The most egregious of positions against the move to ensure that porn users are actually of age is the suggestion that the efforts to stop porn access have never entirely worked, so why bother fighting it? In an article, Free Press reporter River Page begins his case in favor of unlimited access to sexually graphic material with a virtuous goal: wanting to protect free speech. However, he quickly follows this noble hook with a dive into the idea that age verification is really about conservatives wanting more control. Since laws to combat widespread porn access have had little impact on this problem throughout history, he says, and kids can view these things on social media anyway, then it makes more sense to accept the direction we are headed. He has forgotten his history. Cellphones didn’t exist until relatively recently, and there weren’t masses of children addicted to porn before the cellphone era.

“Porn is inevitable,” Page insists. “Even a national ban, as proposed by the Heritage Foundation’s controversial Project 2025 policy wish list, wouldn’t work without banning VPN’s as well as effectively constructing a massive surveillance project akin to the Great Firewall of China. The day an American teenager with a normal IQ can’t access porn on an unfiltered internet connection is the day freedom no longer exists in the United States. If you want an open internet where even a nominal amount of privacy is possible, that is the cost.”

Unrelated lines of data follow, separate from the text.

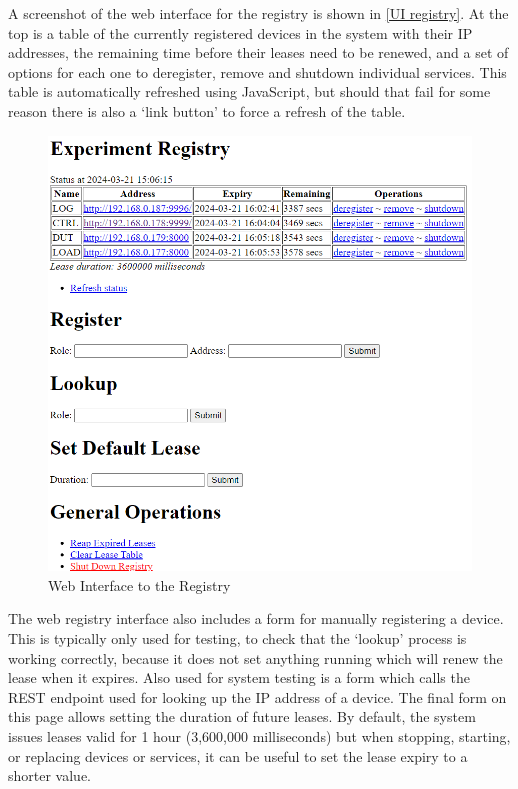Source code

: A screenshot of the web interface for the registry is shown in \autoref{UI registry}. At the top is a table of the currently registered devices in the system with their IP addresses, the remaining time before their leases need to be renewed, and a set of options for each one to deregister, remove and shutdown individual services. This table is automatically refreshed using JavaScript, but should that fail for some reason there is also a `link button' to force a refresh of the table.

\begin{figure}[ht!]
\centering
\includegraphics[width=\columnwidth]{Figures/screenshots/Registry.png}
\caption{Web Interface to the Registry}
\label{UI registry}
\end{figure}

The web registry interface also includes a form for manually registering a device. This is typically only used for testing, to check that the `lookup' process is working correctly, because it does not set anything running which will renew the lease when it expires. Also used for system testing is a form which calls the REST endpoint used for looking up the IP address of a device. The final form on this page allows setting the duration of future leases. By default, the system issues leases valid for 1 hour (3,600,000 milliseconds) but when stopping, starting, or replacing devices or services, it can be useful to set the lease expiry to a shorter value.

With that logic, then kids should have full access to booze, guns, and driver’s licenses, too, normal IQ or not. Porn may be inevitable, but it should never be incentivized.

Granted, among the few sensible points he makes in this piece, Page does acknowledge the significant role that parents play in monitoring their children’s devices and their responsibility to restrict Internet access. He writes, “The institution most capable of stopping your children from viewing pornography is the family. If you don’t want your kid watching porn, don’t get them unlimited access to the internet.”

That is a valid point. However, as with most of the activists on the libertine side, the effort to sexualize children at every turn is intentionally being used to undermine even the most valiant efforts by the most engaged parents. A case in point is the renaming of removing sexually explicit books from public school libraries to “book bans” and referring to those of us who support this movement as “Nazis.”

No doubt, combating the growing availability of X-rated content on social media apps is not going to be easy, and the solution may take trial and error. Yet the notion that searching for solutions to protect kids from material they are not psychologically prepared to deal with is pointless, or presenting any attempt to do so as an attack on freedom, is hogwash.

Proponents are shamelessly advocating for the destruction and enslavement of children and adults alike, as that is the real result of porn addiction. It is the very opposite of freedom.